El hecho real entonces es que el uribato no ha podido deshacerse del Acuerdo de paz y encauzar al país por la senda de la plena restauración conservadora del orden, como era su proyecto al regresar al poder. Sin embargo, eso no quiere decir que no lo pueda hacer ahora o luego. La posibilidad real de que ello ocurra estará latente y en juego hasta que el proyecto derechista sea derrotado políticamente y el Acuerdo de paz implementado a cabalidad. Prueba de que el uribato no ha renunciado a su empeño lo constituye el hecho de que el Gobierno haya optado por archivar las reformas sociales y políticas fundamentales derivadas del acuerdo con las Farc, lance ataques permanentes contra la JEP y ejecute un tenebroso programa de pacificación de los territorios donde el conflicto armado ha permanecido, estimulando con ello el terrorismo de Estado y la aparición de un neoparamilitarismo que en forma metódica han convertido en blanco de su accionar a los excombatientes de las Farc, líderes sociales y activistas de derechos humanos.

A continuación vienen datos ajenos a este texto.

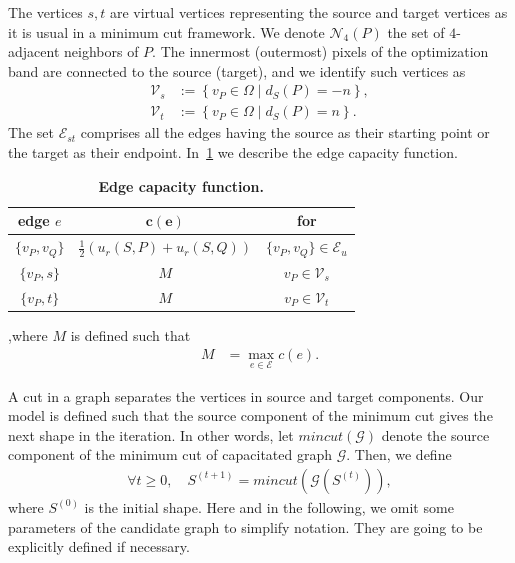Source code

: \documentclass[review]{siamart220329}
\begin{document}
The vertices $s,t$ are virtual vertices representing the source and target vertices as it is usual in a minimum cut framework. We denote $\mathcal{N}_4(P)$ the set of $4$-adjacent neighbors of $P$. The innermost (outermost) pixels of the optimization band are connected to the source (target), and we identify such vertices as
%
%
\begin{align*}
	\mathcal{V}_s &:=\left\{ v_P \in \Omega \; | \; d_{S}(P) = -n \right\}, \\
	\mathcal{V}_t &:=\left\{ v_P \in \Omega \; | \; d_{S}(P) = n \right\}.
\end{align*}
%
%
The set $\mathcal{E}_{st}$ comprises all the edges having the source as their starting point or the target as their endpoint. In~\cref{tab:edge-capacity} we describe the edge capacity function.
%
%
\begin{table}
\footnotesize
	\caption{\textbf{Edge capacity function.}}\label{tab:edge-capacity}
\begin{center}
\begin{tabular}{|c|c|c|}
\hline
\textbf{edge} $e$ & $\mathbf{c(e)}$ & \textbf{for}\\
\hline
$\{v_P, v_Q\}$ & $ \frac{1}{2}\left( u_r(S,P) + u_r(S,Q) \right) $ & $\{v_P,v_Q\} \in \mathcal{E}_{u}$\\
\hline
$\{v_P, s\}$ & $M$ & $v_P \in \mathcal{V}_{s}$ \\
\hline
$\{v_P, t\}$ & $M$ & $v_P \in \mathcal{V}_{t}$ \\
\hline
\end{tabular}
\end{center}
,where $M$ is defined such that
\begin{align*}
	M &= \max_{e \in \mathcal{E} }{ c(e) }.
\end{align*}
\end{table}
%
%

A cut in a graph separates the vertices in source and target components. Our model is defined such that the source component of the minimum cut gives the next shape in the iteration. In other words, let $mincut(\mathcal{G})$ denote the source component of the minimum cut of capacitated graph $\mathcal{G}$. Then, we define
%
%
\begin{align}
	\forall t \geq0, \quad S^{(t+1)} = mincut\left( \mathcal{G}(S^{(t)}) \right), 
	\label{eq:no-neighborhood-process}
\end{align}
%
%
where $S^{(0)}$ is the initial shape. Here and in the following, we omit some parameters of the candidate graph to simplify notation. They are going to be explicitly defined if necessary.
\end{document}
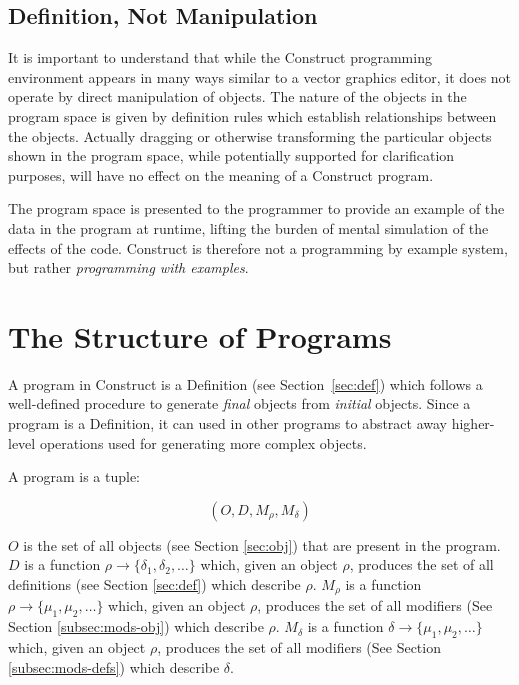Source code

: \documentclass[twoside,openright,11pt]{report}
\begin{document}
\section{Definition, Not Manipulation}
\label{sec:not-manip}

It is important to understand that while the Construct programming environment appears in many ways similar to a vector graphics editor, it does not operate by direct manipulation of objects.
The nature of the objects in the program space is given by definition rules which establish relationships between the objects. 
Actually dragging or otherwise transforming the particular objects shown in the program space, while potentially supported for clarification purposes, will have no effect on the meaning of a Construct program.

The program space is presented to the programmer to provide an example of the data in the program at runtime, lifting the burden of mental simulation of the effects of the code. 
Construct is therefore not a programming by example\cite{smith1975pygmalion} system, but rather {\it programming with examples}\cite{myers1986taxonomy}.


\chapter{The Structure of Programs}
\label{chap:struct}

A program in Construct is a Definition (see Section~\ref{sec:def}) which follows a well-defined procedure to generate {\it final} objects from {\it initial} objects. 
Since a program is a Definition, it can used in other programs to abstract away higher-level operations used for generating more complex objects.

A program is a tuple:

$$(O, D, M_\rho, M_\delta)$$

$O$ is the set of all objects (see Section \ref{sec:obj}) that are present in the program. 
$D$ is a function $\rho \to \{\delta_1, \delta_2, \dots\}$ which, given an object $\rho$, produces the set of all definitions (see Section \ref{sec:def}) which describe $\rho$.
$M_\rho$ is a function $\rho \to \{\mu_1, \mu_2, \dots\}$ which, given an object $\rho$, produces the set of all modifiers (See Section \ref{subsec:mods-obj}) which describe $\rho$.
$M_\delta$ is a function $\delta \to \{\mu_1, \mu_2, \dots\}$ which, given an object $\rho$, produces the set of all modifiers (See Section \ref{subsec:mods-defs}) which describe $\delta$.
\end{document}
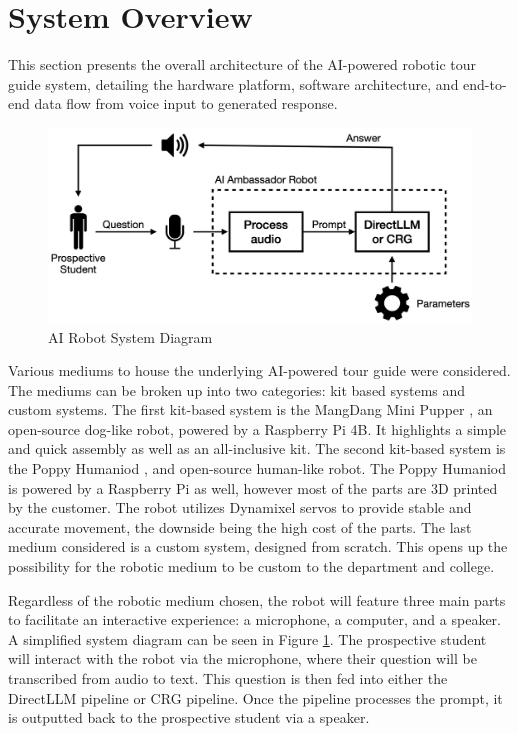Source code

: \documentclass[conference]{IEEEtran}
\begin{document}
\section{System Overview}
This section presents the overall architecture of the AI-powered robotic tour guide system, detailing the hardware platform,
software architecture, and end-to-end data flow from voice input to generated response.

\begin{figure}[t]
    \centering
    \includegraphics[width=0.70\linewidth]{assets/system_diagram.png}
    \caption{AI Robot System Diagram}
    \label{fig:system}
\end{figure}

Various mediums to house the underlying AI-powered tour guide were considered. The mediums can be broken up into two categories: kit based systems and custom systems.
The first kit-based system is the MangDang Mini Pupper \cite{b1}, an open-source dog-like robot, powered by a Raspberry Pi 4B. It highlights a simple and quick assembly as well as an all-inclusive kit. 
The second kit-based system is the Poppy Humaniod \cite{b6}, and open-source human-like robot. The Poppy Humaniod is powered by a Raspberry Pi as well, however most of the parts are 3D printed by the customer. The robot utilizes Dynamixel servos to provide stable and accurate movement, the downside being the high cost of the parts.
The last medium considered is a custom system, designed from scratch. This opens up the possibility for the robotic medium to be custom to the department and college. 

Regardless of the robotic medium chosen, the robot will feature three main parts to facilitate an interactive experience: a microphone, a computer, and a speaker. 
A simplified system diagram can be seen in Figure \ref{fig:system}. The prospective student will interact with the robot via the microphone, where their question will be transcribed from audio to text.
This question is then fed into either the DirectLLM pipeline or CRG pipeline. Once the pipeline processes the prompt, it is outputted back to the prospective student via a speaker.
\end{document}
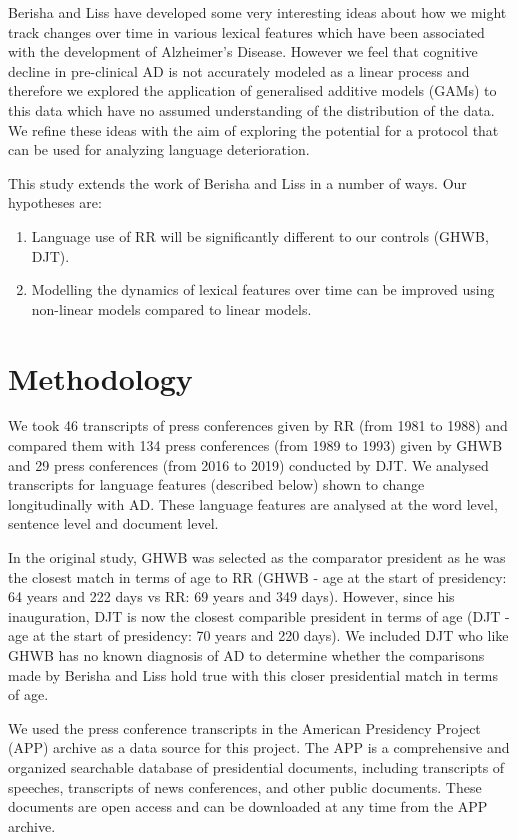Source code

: \documentclass[12pt]{article}
\begin{document}
\par   
Berisha and Liss have developed some very interesting ideas about how we might track changes over time in various lexical features which have been associated with the development of Alzheimer's Disease. However we feel that cognitive decline in pre-clinical AD is not accurately modeled as a linear process and therefore we explored the application of generalised additive models (GAMs) to this data which have no assumed understanding of the distribution of the data. We refine these ideas with the aim of exploring the potential for a protocol that can be used for analyzing language deterioration. 


This study extends the work of Berisha and Liss in a number of ways. Our hypotheses are:
\begin{enumerate}
	\item Language use of RR will be significantly different to our controls (GHWB, DJT).
	\item Modelling the dynamics of lexical features over time can be improved using non-linear models compared to linear models.
\end{enumerate}

\section{Methodology}\label{methodology}
We took 46 transcripts of press conferences given by RR (from 1981 to 1988) and compared them with 134 press conferences (from 1989 to 1993) given by GHWB and 29 press conferences (from 2016 to 2019) conducted by DJT.  We analysed transcripts for language features (described below) shown to change longitudinally with AD. These language features are analysed at the word level, sentence level and document level. 
\par 
In the original study, GHWB was selected as the comparator president as he was the closest match in terms of age to RR (GHWB - age at the start of presidency: 64 years and 222 days vs RR: 69 years and 349 days). However, since his inauguration, DJT is now the closest comparible president in terms of age (DJT - age at the start of presidency: 70 years and 220 days). We included DJT who like GHWB has no known diagnosis of AD to determine whether the comparisons made by Berisha and Liss hold true with this closer presidential match in terms of age. 
\par 
We used the press conference transcripts in the American Presidency Project (APP) archive as a data source for this project. The APP is a comprehensive and organized searchable database of presidential documents, including transcripts of speeches, transcripts of news conferences, and other public documents. These documents are open access and can be downloaded at any time from the APP archive.
\end{document}
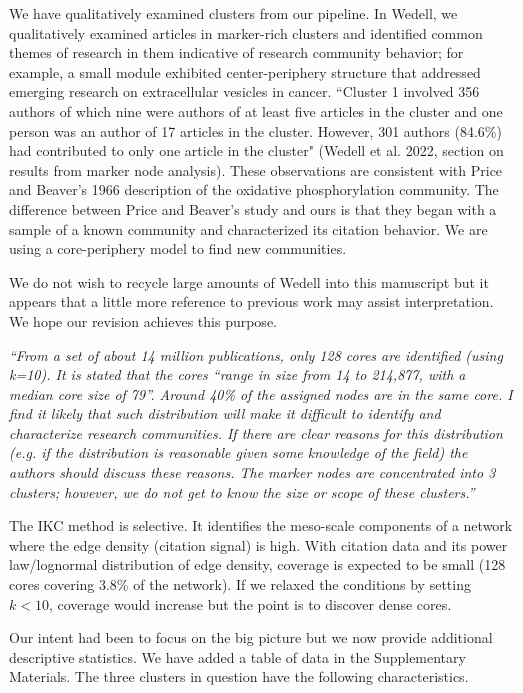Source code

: \documentclass[11pt, oneside]{article}   	%
\begin{document}
We have qualitatively examined clusters from our pipeline. In Wedell, we qualitatively examined articles in marker-rich clusters and identified common themes of research in them indicative of research community behavior; for example, a small module exhibited center-periphery structure that addressed emerging research on extracellular vesicles in cancer. ``Cluster 1 involved 356 authors of which nine were authors of at least five articles in the cluster and one person was an author of 17 articles in the cluster. However, 301 authors (84.6\%) had contributed to only one article in the cluster" (Wedell et al. 2022, section on results from marker node analysis). These observations are consistent with Price and Beaver's 1966 description of the oxidative phosphorylation community. The difference between Price and Beaver's study and ours is that they began with a sample of a known community and characterized its citation behavior. We are using a core-periphery model to find new communities.

We do not wish to recycle large amounts of Wedell into this manuscript but it appears that a little more reference to previous work may assist interpretation. We hope our revision achieves this purpose. 

\emph{``From a set of about 14 million publications, only 128 cores are identified (using k=10). It is stated that the cores “range in size from 14 to 214,877, with a median core size of 79”. Around 40\% of the assigned nodes are in the same core. I find it likely that such distribution will make it difficult to identify and characterize research communities. If there are clear reasons for this distribution (e.g. if the distribution is reasonable given some knowledge of the field) the authors should discuss these reasons. The marker nodes are concentrated into 3 clusters; however, we do not get to know the size or scope of these clusters.''}

The IKC method is selective. It identifies the meso-scale components of a network where the edge density (citation signal) is high. With citation data and its power law/lognormal distribution of edge density, coverage is expected to be small (128 cores covering 3.8\% of the network). If we relaxed the conditions by setting $k<10$, coverage would increase but the point is to discover dense cores.

Our intent had been to focus on the big picture but we now provide additional descriptive statistics. We have added a table of data in the Supplementary Materials. The three clusters in question have the following characteristics. 
\end{document}
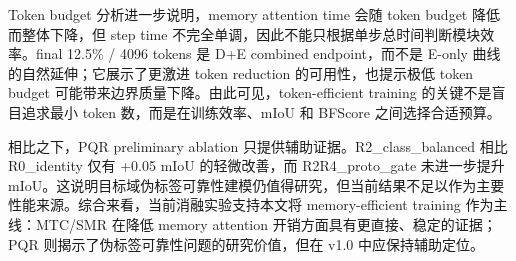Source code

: Token budget 分析进一步说明，memory attention time 会随 token budget 降低而整体下降，但 step time 不完全单调，因此不能只根据单步总时间判断模块效率。final 12.5\% / 4096 tokens 是 D+E combined endpoint，而不是 E-only 曲线的自然延伸；它展示了更激进 token reduction 的可用性，也提示极低 token budget 可能带来边界质量下降。由此可见，token-efficient training 的关键不是盲目追求最小 token 数，而是在训练效率、mIoU 和 BFScore 之间选择合适预算。

相比之下，PQR preliminary ablation 只提供辅助证据。R2\_class\_balanced 相比 R0\_identity 仅有 +0.05 mIoU 的轻微改善，而 R2R4\_proto\_gate 未进一步提升 mIoU。这说明目标域伪标签可靠性建模仍值得研究，但当前结果不足以作为主要性能来源。综合来看，当前消融实验支持本文将 memory-efficient training 作为主线：MTC/SMR 在降低 memory attention 开销方面具有更直接、稳定的证据；PQR 则揭示了伪标签可靠性问题的研究价值，但在 v1.0 中应保持辅助定位。
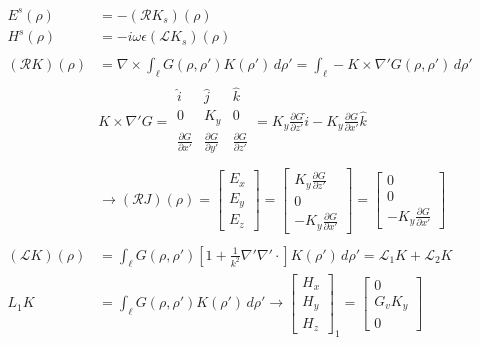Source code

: \documentclass{article}
\newcommand{\0}{\varnothing}
\begin{document}
\begin{minipage}{0.45\textwidth}
\begin{align*}
    E^s(\rho) &= - (\mathcal{R}K_s)(\rho)\\
    H^s(\rho) &= -i\omega\epsilon(\mathcal{L}K_s)(\rho)\\ \\
    (\mathcal{R}K)(\rho) &= \nabla \times \int_{\ell}G(\rho,\rho')K(\rho') \,d\rho'
         = \int_{\ell} - K \times \nabla' G(\rho,\rho') \,d\rho'\\
    & K \times \nabla' G = 
    \begin{array}{|ccc|}
    \hat i & \hat j & \hat k\\
    0 & K_y & 0 \\
    \frac{\partial G}{\partial x'} & \frac{\partial G}{\partial y'} & \frac{\partial G}{\partial z'} \\
    \end{array}
       =  K_y \frac{\partial G}{\partial z'} \hat i - K_y \frac{\partial G}{\partial x'} \hat k\\
    & \rightarrow (\mathcal{R}J)(\rho) = \left[ \begin{array}{c} E_x \\ E_y \\ E_z \end{array} \right]  = 
      \left[ \begin{array}{c}  K_y \frac{\partial G}{\partial z'}\\ 0 \\-K_y \frac{\partial G}{\partial x'}  \end{array} \right] = 
      \left[ \begin{array}{c} 0\\ 0 \\-K_y \frac{\partial G}{\partial x'}  \end{array} \right]\\ \\
    (\mathcal{L}K)(\rho) &= \int_{\ell}G(\rho,\rho')[1+\frac{1}{k^2}\nabla'\nabla'\cdotp]K(\rho') \,d\rho' = \mathcal{L}_1 K + \mathcal{L}_2 K\\
    {L}_1 K &= \int_{\ell}G(\rho,\rho') K(\rho') \,d\rho' \rightarrow 
    \left[ \begin{array}{c} H_x \\ H_y \\ H_z \end{array} \right]_1 = \left[ \begin{array}{c} 0 \\ G_v K_y \\ 0 \end{array} \right]\\

\end{align*}
\end{minipage}
\end{document}
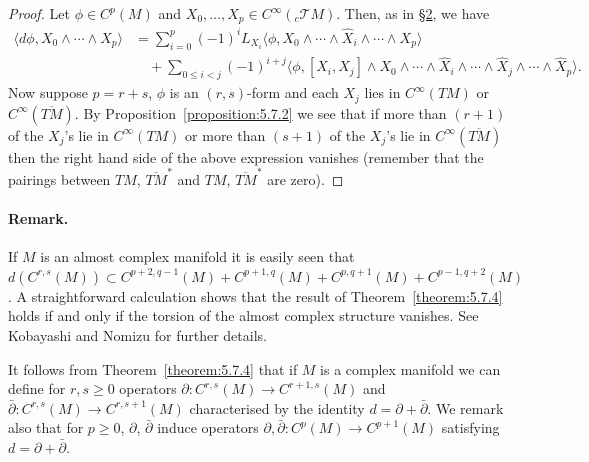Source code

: \begin{proof}
Let $\phi\in C^p(M)$ and $X_0,\ldots,X_p\in C^\infty({}_c\mathcal TM)$. Then, as in \hyperref[sec:5:2]{\S2}, we have
\[
\begin{split}
\langle d\phi,X_0\wedge\cdots\wedge X_p\rangle
&=\sum_{i=0}^p(-1)^iL_{X_i}\langle\phi,X_0\wedge\cdots\wedge\widehat X_i\wedge\cdots\wedge X_p\rangle\\
&\quad+\sum_{0\leq i<j}(-1)^{i+j}\langle\phi,[X_i,X_j]\wedge X_0\wedge\cdots\wedge\widehat X_i\wedge\cdots\wedge\widehat X_j\wedge\cdots\wedge\widehat X_p\rangle.
\end{split}
\]
Now suppose $p=r+s$, $\phi$ is an $(r,s)$-form and each $X_j$ lies in $C^\infty(TM)$ or $C^\infty(\overline{TM})$. By Proposition~\ref{proposition:5.7.2} we see that if more than $(r+1)$ of the $X_j$'s lie in $C^\infty(TM)$ or more than $(s+1)$ of the $X_j$'s lie in $C^\infty(\overline{TM})$ then the right hand side of the above expression vanishes (remember that the pairings between $TM$, $\overline{TM}^*$ and $TM$, $\overline{TM}^*$ are zero).
\end{proof}
\paragraph{Remark.} If $M$ is an almost complex manifold it is easily seen that $d(C^{r,s}(M))\subset C^{p+2,q-1}(M)+C^{p+1,q}(M)+C^{p,q+1}(M)+C^{p-1,q+2}(M)$. A straightforward calculation shows that the result of Theorem~\ref{theorem:5.7.4} holds if and only if the torsion of the almost complex structure vanishes. See Kobayashi and Nomizu \cite{bib:II:kobayashi-s-and-nomizu-k:2} for further details.

It follows from Theorem~\ref{theorem:5.7.4} that if $M$ is a complex manifold we can define for $r,s\geq0$ operators $\partial:C^{r,s}(M)\to C^{r+1,s}(M)$ and $\bar\partial:C^{r,s}(M)\to C^{r,s+1}(M)$ characterised by the identity $d=\partial+\bar\partial$. We remark also that for $p\geq0$, $\partial$, $\bar\partial$ induce operators $\partial,\bar\partial:C^p(M)\to C^{p+1}(M)$ satisfying $d=\partial+\bar\partial$.
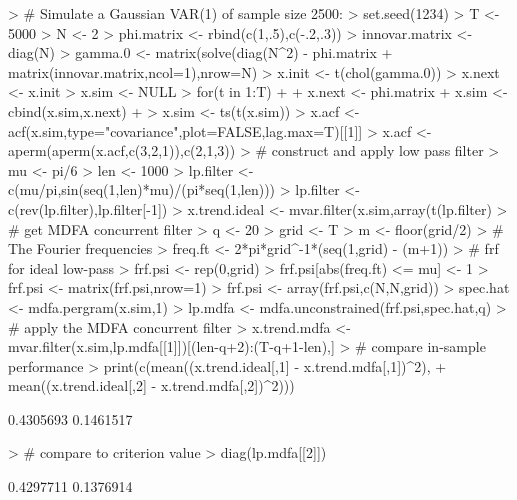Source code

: \documentclass[a4paper]{book}
\begin{document}
\begin{Schunk}
\begin{Sinput}
> # Simulate a Gaussian VAR(1) of sample size 2500:
> set.seed(1234)
> T <- 5000
> N <- 2
> phi.matrix <- rbind(c(1,.5),c(-.2,.3))
> innovar.matrix <- diag(N)
> gamma.0 <- matrix(solve(diag(N^2) - phi.matrix %
+ 	matrix(innovar.matrix,ncol=1),nrow=N)
> x.init <- t(chol(gamma.0)) %
> x.next <- x.init
> x.sim <- NULL
> for(t in 1:T)
+ {
+ 	x.next <- phi.matrix %
+ 	x.sim <- cbind(x.sim,x.next)
+ }
> x.sim <- ts(t(x.sim))
> x.acf <- acf(x.sim,type="covariance",plot=FALSE,lag.max=T)[[1]]
> x.acf <- aperm(aperm(x.acf,c(3,2,1)),c(2,1,3))
> # construct and apply low pass filter
> mu <- pi/6
> len <- 1000
> lp.filter <- c(mu/pi,sin(seq(1,len)*mu)/(pi*seq(1,len)))
> lp.filter <- c(rev(lp.filter),lp.filter[-1])
> x.trend.ideal <- mvar.filter(x.sim,array(t(lp.filter) %
> # get MDFA concurrent filter
> q <- 20
> grid <- T
> m <- floor(grid/2)
> # The Fourier frequencies
> freq.ft <- 2*pi*grid^{-1}*(seq(1,grid) - (m+1))
> # frf for ideal low-pass
> frf.psi <- rep(0,grid)
> frf.psi[abs(freq.ft) <= mu] <- 1
> frf.psi <- matrix(frf.psi,nrow=1) %
> frf.psi <- array(frf.psi,c(N,N,grid))
> spec.hat <- mdfa.pergram(x.sim,1)	
> lp.mdfa <- mdfa.unconstrained(frf.psi,spec.hat,q)
> # apply the MDFA concurrent filter
> x.trend.mdfa <- mvar.filter(x.sim,lp.mdfa[[1]])[(len-q+2):(T-q+1-len),]
> # compare in-sample performance
> print(c(mean((x.trend.ideal[,1] - x.trend.mdfa[,1])^2),
+ 	mean((x.trend.ideal[,2] - x.trend.mdfa[,2])^2)))
\end{Sinput}
\begin{Soutput}
[1] 0.4305693 0.1461517
\end{Soutput}
\begin{Sinput}
> # compare to criterion value
> diag(lp.mdfa[[2]])
\end{Sinput}
\begin{Soutput}
[1] 0.4297711 0.1376914
\end{Soutput}
\end{Schunk}
\end{document}
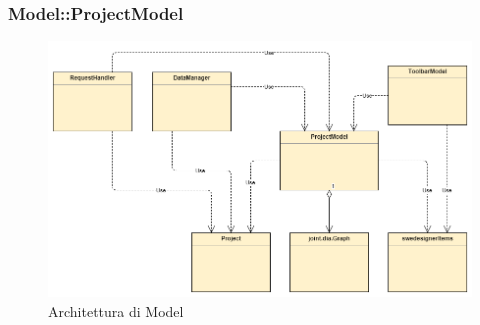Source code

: \documentclass[../DefinizioneDiProdotto.tex]{subfiles}
\begin{document}
				\subsubsection{Model::ProjectModel}
				\hypertarget{SWEDesigner::Client::Model::ProjectModel}{}
					\begin{figure}[H]\label{fig:Model}
						\centering
						\includegraphics[scale=0.46]{Immagini/DiagrammaArchitettura/MainModel.png}
						\caption{Architettura di Model}
					\end{figure}
\end{document}
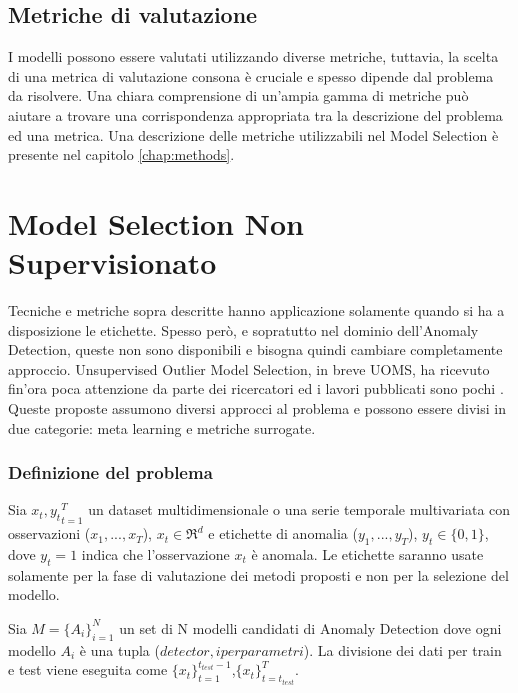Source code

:\subsection{Metriche di valutazione}
I modelli possono essere valutati utilizzando diverse metriche, tuttavia, la scelta di una metrica di valutazione consona è cruciale e spesso dipende dal problema da risolvere. Una chiara comprensione di un'ampia gamma di metriche può aiutare a trovare una corrispondenza appropriata tra la descrizione del problema ed una metrica.
Una descrizione delle metriche utilizzabili nel Model Selection è presente nel capitolo \ref{chap:methods}.

\section{Model Selection Non Supervisionato}
Tecniche e metriche sopra descritte hanno applicazione solamente quando si ha a disposizione le etichette. Spesso però, e sopratutto nel dominio dell'Anomaly Detection, queste non sono disponibili e bisogna quindi cambiare completamente approccio. 
Unsupervised Outlier Model Selection, in breve UOMS, ha ricevuto fin'ora poca attenzione da parte dei ricercatori ed i lavori pubblicati sono pochi  \cite{https://doi.org/10.48550/arxiv.2211.01834, https://doi.org/10.48550/arxiv.2210.01078, clei2022n,https://doi.org/10.48550/arxiv.1212.0960, https://doi.org/10.48550/arxiv.2009.10606, https://doi.org/10.48550/arxiv.2104.01422}. Queste proposte assumono diversi approcci al problema e possono essere divisi in due categorie: meta learning e metriche surrogate.

\subsubsection{Definizione del problema}
Sia \({x_t,y_t}^T_{t=1}\) un dataset multidimensionale o una serie temporale multivariata con osservazioni (\(x_1,...,x_T\)), \(x_t\in\Re^d\) e etichette di anomalia (\(y_1,...,y_T\)), \(y_t \in \{0,1\}\), dove \(y_t=1\) indica che l'osservazione \(x_t\) è anomala. Le etichette saranno usate solamente per la fase di valutazione dei metodi proposti e non per la selezione del modello.

Sia \(M=\{A_i\}^N_{i=1}\) un set di N modelli candidati di Anomaly Detection dove ogni modello \(A_i\) è una tupla (\(detector, iperparametri\)).
La divisione dei dati per train e test viene eseguita come \(\{x_t\}_{t=1}^{t_{test}-1}\),\(\{x_t\}^{T}_{t=t_{test}}\).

Impedir la implementación cabal del Acuerdo de paz constituye el objetivo inmediato del proyecto restaurador de la derecha. Por dos razones básicas: en primer lugar, porque dicho acuerdo tiene un componente de reformas sociales que podría abrirle las puertas a la demanda de un reformismo social que confronte el asistencialismo neoliberal con que se ha manejado la política económica del país y que ha servido de base de un consenso empresarial sólido desde los años noventa en adelante. En segundo lugar, porque el sistema de justicia transicional que contiene podría levantar el velo de impunidad con el que la plana mayor de la élite empresarial, política y militar del uribato ha cubierto su responsabilidad con crímenes de guerra y lesa humanidad cometidos durante el conflicto armado. El objetivo de fondo de ese proyecto sería acabar con la Constitución Política del 91, pero antes necesita contener cualquier pretensión reformista en social y asegurar impunidad para las élites que apoyaron el plan pacificador de la seguridad democrática.
En contravía de lo que pretende el uribato, la conquista de la paz constituye el asunto medular de la sociedad y la política en Colombia, lo es hoy y lo seguirá siendo por mucho tiempo. A él se anudan los temas fundamentales de la vida política nacional como el problema agrario, los cultivos ilícitos y el tráfico de drogas, el extractivismo y la crisis ambiental, la política económica y las reformas sociales, el régimen político, los derechos y las libertades. Por tal razón está llamado a convertirse nuevamente en el tema central de la campaña electoral próxima, y la izquierda está obligada a retomarlo y reformularlo de cara a los nuevos desarrollos y dinámicas que ha venido adquiriendo el conflicto en Colombia.
2.
En los marcos de la pandemia y la crisis económica, el autoritarismo presidencialista ha salido a flote de forma brutal y funge como pieza maestra del proyecto de restauración conservadora del uribato. El jefe del Estado no sólo ostenta hoy una excesiva concentración de poderes, producto de una indebida invasión de órbitas ajenas a la suya, sino que además sus propios poderes, es decir, los que la Constitución le confiere en forma directa, los ejerce arbitraria y discrecionalmente, casi sin control alguno de orden constitucional ni político. Ello ha dado lugar entonces a que durante el último año los rasgos bonapartistas del régimen político nuestro se hayan acentuado y que la figura del presidente Duque aparezca, en ocasiones, como un verdadero Bonaparte, y otras veces como la caricatura de éste.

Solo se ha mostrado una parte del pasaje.